The architects who built Palm Springs: Albert Frey
When you look at the low, long and linear forms of Albert Frey’s buildings, which appear modern, but also instantly at one with the arid landscape of the USA’s Coachella Valley, it is hard to believe that this founding father of Desert Modernism in fact hails from the snowy mountains of Switzerland. Yet a look at Frey’s illustrious career at the forefront of his profession, which led him from the heart of European modernism to working for Le Corbusier in Paris and designing buildings in New York, and it becomes clear that his worthy accolades are no accident.
Born in Zurich in 1903 and coming from a more traditional, building-orientated academic background – rather than being influenced by the more style led movements of his time, predominantly the Beaux-Arts – Frey worked in his home country and Belgium, before finding a position at Le Corbusier’s Paris office.
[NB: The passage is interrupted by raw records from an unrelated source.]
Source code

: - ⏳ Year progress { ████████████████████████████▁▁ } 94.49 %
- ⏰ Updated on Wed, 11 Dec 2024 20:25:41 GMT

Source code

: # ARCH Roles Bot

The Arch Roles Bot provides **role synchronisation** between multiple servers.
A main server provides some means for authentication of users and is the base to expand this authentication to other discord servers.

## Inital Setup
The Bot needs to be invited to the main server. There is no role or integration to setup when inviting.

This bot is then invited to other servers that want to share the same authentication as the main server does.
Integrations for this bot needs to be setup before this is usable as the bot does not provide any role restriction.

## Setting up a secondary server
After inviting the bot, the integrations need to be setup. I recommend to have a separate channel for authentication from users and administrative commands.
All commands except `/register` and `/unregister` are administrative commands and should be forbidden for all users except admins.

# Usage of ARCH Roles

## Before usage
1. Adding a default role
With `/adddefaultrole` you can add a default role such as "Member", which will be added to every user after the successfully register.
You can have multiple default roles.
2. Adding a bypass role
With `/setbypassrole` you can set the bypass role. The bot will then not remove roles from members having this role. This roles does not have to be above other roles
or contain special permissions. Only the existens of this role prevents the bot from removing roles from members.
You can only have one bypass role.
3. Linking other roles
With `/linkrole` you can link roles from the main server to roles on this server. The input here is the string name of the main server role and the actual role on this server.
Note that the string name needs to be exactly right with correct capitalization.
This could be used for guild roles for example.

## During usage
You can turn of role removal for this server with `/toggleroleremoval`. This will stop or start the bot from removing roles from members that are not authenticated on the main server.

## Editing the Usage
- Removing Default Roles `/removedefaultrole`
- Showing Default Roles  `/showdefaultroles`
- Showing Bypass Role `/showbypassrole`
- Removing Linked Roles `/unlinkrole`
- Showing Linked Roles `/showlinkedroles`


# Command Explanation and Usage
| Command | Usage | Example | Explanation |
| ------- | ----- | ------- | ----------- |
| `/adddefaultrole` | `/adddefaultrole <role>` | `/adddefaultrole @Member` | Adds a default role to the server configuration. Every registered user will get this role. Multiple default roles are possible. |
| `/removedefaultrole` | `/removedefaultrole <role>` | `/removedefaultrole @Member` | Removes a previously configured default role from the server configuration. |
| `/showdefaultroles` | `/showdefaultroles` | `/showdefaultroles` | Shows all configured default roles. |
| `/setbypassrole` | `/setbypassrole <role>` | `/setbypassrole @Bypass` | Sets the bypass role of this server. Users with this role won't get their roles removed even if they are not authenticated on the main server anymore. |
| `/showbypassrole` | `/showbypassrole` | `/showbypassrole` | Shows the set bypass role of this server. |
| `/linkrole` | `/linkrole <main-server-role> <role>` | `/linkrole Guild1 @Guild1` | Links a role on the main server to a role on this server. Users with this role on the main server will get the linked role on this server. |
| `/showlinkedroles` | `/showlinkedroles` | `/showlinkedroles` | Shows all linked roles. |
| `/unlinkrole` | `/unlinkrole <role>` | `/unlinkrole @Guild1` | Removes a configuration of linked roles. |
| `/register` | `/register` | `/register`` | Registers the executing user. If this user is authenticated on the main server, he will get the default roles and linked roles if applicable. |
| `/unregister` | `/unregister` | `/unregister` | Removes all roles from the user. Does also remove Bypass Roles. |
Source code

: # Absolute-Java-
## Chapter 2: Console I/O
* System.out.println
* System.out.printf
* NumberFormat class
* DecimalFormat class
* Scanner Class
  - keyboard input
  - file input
There, he worked on seminal projects with the great master, such as Villa Savoye, together with co-workers of the likes of Josep Lluís Sert and Charlotte Perriand.
Arriving in Palm Springs for the first time in 1934, via New York, where he was at the time practising, he ‘fell in love with the area’, says the Palm Springs Modernist Committee. Attracted by the Californian desert landscapes – and no doubt the good weather – he returned in 1939, relocating there permanently and setting up a partnership with fellow architect and long-term collaborator John Porter Clark, who was already prolific in the area (one of the latter’s most well known works is the 1950s Palm Springs City Hall, created in partnership with Albert Frey, E. Stewart Williams and Robson Chambers).
Frey’s career stretched over 60 years and is varied, but some of his residential designs – most notably his own home, Frey House II – probably form his most well known works. Perched on the mountainside, majestically overlooking the city of Palm Springs, just a short drive from the city centre and on the west end of Tahquitz Canyon Way, Frey House II is as iconic a desert house as they get.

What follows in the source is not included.